Dans cette catégorie des vracs solides, se retrouve un élément qui devrait se développer dans les prochaines années. Les trafics de ferrailles se développent dans de nombreux établissements. L’implantation des sociétés Derichebourg et GDE dans les ports s’inscrit aussi dans une stratégie d’économie circulaire dans les ports. Dans le Grand Port maritime de Bordeaux, les installations de Derichebourg ont tourné à plein régime en 2017, dopant ainsi le trafic de ferrailles. Le site des deux sociétés sur les quais ligériens a profité au port avec une hausse de 21 % de ce trafic.
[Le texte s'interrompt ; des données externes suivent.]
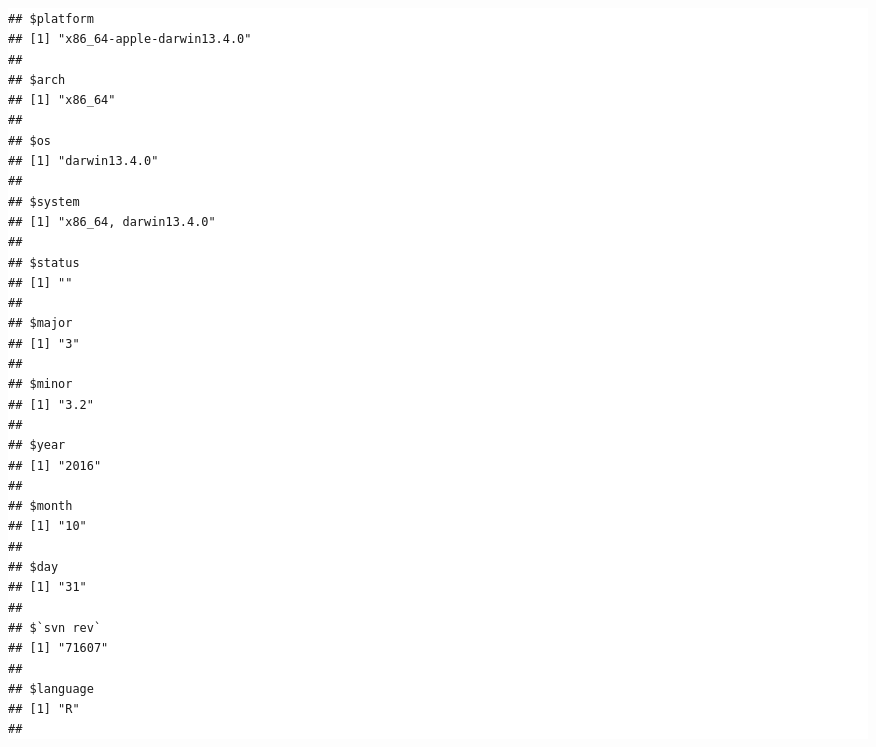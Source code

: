     ## $platform
    ## [1] "x86_64-apple-darwin13.4.0"
    ## 
    ## $arch
    ## [1] "x86_64"
    ## 
    ## $os
    ## [1] "darwin13.4.0"
    ## 
    ## $system
    ## [1] "x86_64, darwin13.4.0"
    ## 
    ## $status
    ## [1] ""
    ## 
    ## $major
    ## [1] "3"
    ## 
    ## $minor
    ## [1] "3.2"
    ## 
    ## $year
    ## [1] "2016"
    ## 
    ## $month
    ## [1] "10"
    ## 
    ## $day
    ## [1] "31"
    ## 
    ## $`svn rev`
    ## [1] "71607"
    ## 
    ## $language
    ## [1] "R"
    ##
À Bayonne, le trafic accuse un léger repli des importations de ferraille. L’aciérie de Celsa a perdu sur l’import de ferrailles mais augmente sur les exportations de billettes et de fil machine. L’aciériste prévoit de construire deux laminoirs à chaud. Un investissement qui bénéficiera aux imports de matières premières qui devraient atteindre, à terme, 300 000 t. Un trafic de ferrailles qui est aussi en bonne voie sur le port de Brest avec 166 733 t.